Question: I own a service business on the Cape. I am good at what I do but have a tough time when it comes to managing the numbers. Any suggestions?

Answer: Remember, you cannot be good at everything in running your business. You don’t have the time to do all either. So, first remember there are two functions of business owners that he or she cannot delegate: (1) managing the cash to assure you have enough all the time to cover your expenses (including taxes), pay your employees and pay yourself, and (2) customer relations/selling. All other functions like accounting, marketing, PR can be outsourced. The second task is to conduct an inventory of what you like to do, what you are good at and what you would like to outsource. If your financial resources allow it, then outsource what needs to be done that you either don’t have the aptitude for, don’t have the time to do or just don’t want to undertake it

You need to have a clear picture of how your business is doing. You might be busy 24/7 or close to it, but not making any money. You might be working as many hours as humanly possible and not having enough cash at the end of the week to pay your employees and yourself. So you need to manage the numbers. If accounting is not one of those tasks that you like to, and/or don’t have the aptitude, then hire a bookkeeper who can come in once a month to review your entries. The bookkeeper can cleanup the issues and make sure you have a good picture of where the business is at any one time, plus get your books ready for your accountant at tax time. Whether you do the books yourself, get a bookkeeper full or part time, get a quality software package that both you and the bookkeeper feel comfortable using.

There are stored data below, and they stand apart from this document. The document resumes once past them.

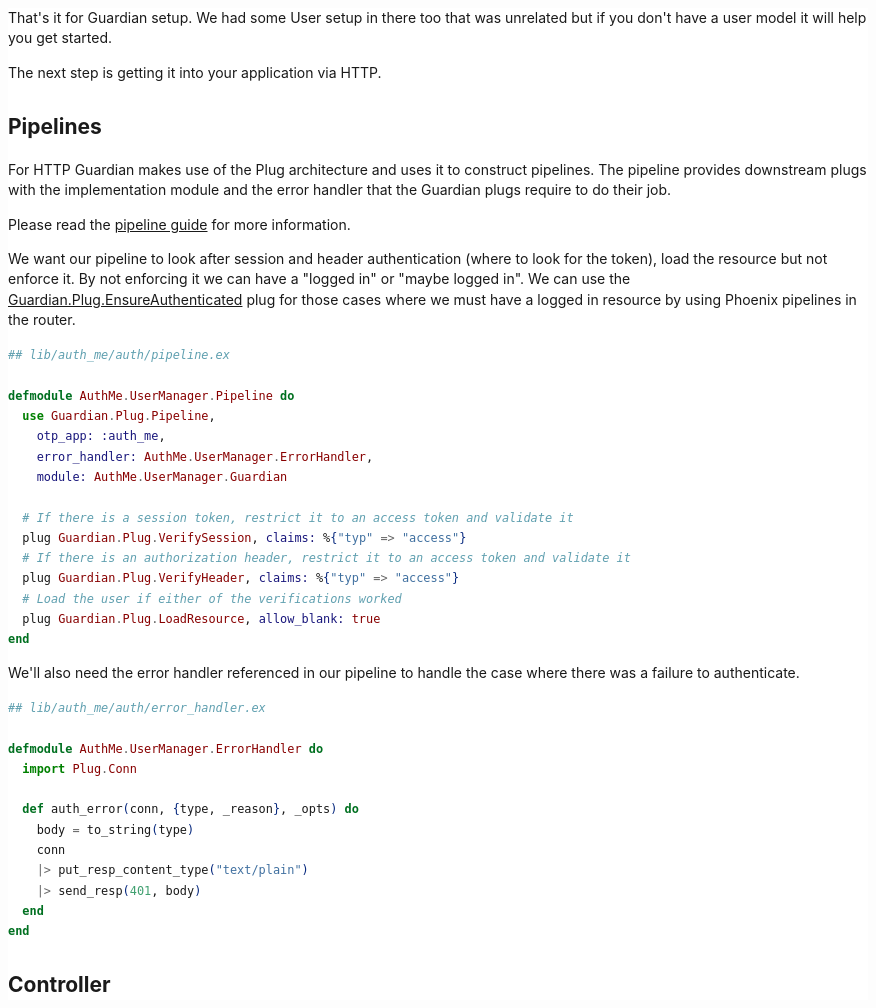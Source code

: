 That's it for Guardian setup. We had some User setup in there too that was unrelated but if you don't have a user model it will help you get started.

The next step is getting it into your application via HTTP.

## Pipelines

For HTTP Guardian makes use of the Plug architecture and uses it to construct pipelines. The pipeline provides downstream plugs with the implementation module and the error handler that the Guardian plugs require to do their job.

Please read the [pipeline guide](plug-pipeline.html) for more information.

We want our pipeline to look after session and header authentication (where to look for the token), load the resource but not enforce it. By not enforcing it we can have a "logged in" or "maybe logged in". We can use the [Guardian.Plug.EnsureAuthenticated](Guardian.Plug.EnsureAuthenticated.html) plug for those cases where we must have a logged in resource by using Phoenix pipelines in the router.

```elixir
## lib/auth_me/auth/pipeline.ex

defmodule AuthMe.UserManager.Pipeline do
  use Guardian.Plug.Pipeline,
    otp_app: :auth_me,
    error_handler: AuthMe.UserManager.ErrorHandler,
    module: AuthMe.UserManager.Guardian

  # If there is a session token, restrict it to an access token and validate it
  plug Guardian.Plug.VerifySession, claims: %{"typ" => "access"}
  # If there is an authorization header, restrict it to an access token and validate it
  plug Guardian.Plug.VerifyHeader, claims: %{"typ" => "access"}
  # Load the user if either of the verifications worked
  plug Guardian.Plug.LoadResource, allow_blank: true
end
```

We'll also need the error handler referenced in our pipeline to handle the case where there was a failure to authenticate.

```elixir
## lib/auth_me/auth/error_handler.ex

defmodule AuthMe.UserManager.ErrorHandler do
  import Plug.Conn

  def auth_error(conn, {type, _reason}, _opts) do
    body = to_string(type)
    conn
    |> put_resp_content_type("text/plain")
    |> send_resp(401, body)
  end
end
```

## Controller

What are the key financial statements you need to know about to manage your business?

Balance Sheet – a summary of your business assets, liabilities at a specific time. It is also known as the statement of financial condition.

Income Statement – a report to summarize your revenue minus cost of goods sold to determine your gross profit. It is also known as P&L.

Cash flow statements – sources of revenue coming into the business (where is the revenue coming from?) and where is it going to?

Terms you need to know:

Equity – what your business owns.

Debt – what your business owes and must be repaid.

Accounts receivables – money owed to you as a result of a sale from clients/customers. Accounts payables – money owed by you to your suppliers.

You also need to manage by metrics. What are the key performance indicators (KPIs) that allow you to know how healthy your business is at any one QA time? By having someone working with you to oversee the input of financial data you will find you can manage by metrics rather than by gut feel or by the seat of your pants. Some of the more common KPIs are Sales, cash flow forecasts, debts outstanding (days it takes clients to pay you), inventory days (days inventory remains in-house before being sold), Gross profit margin on sales, Profit before income tax as a percentage of sales.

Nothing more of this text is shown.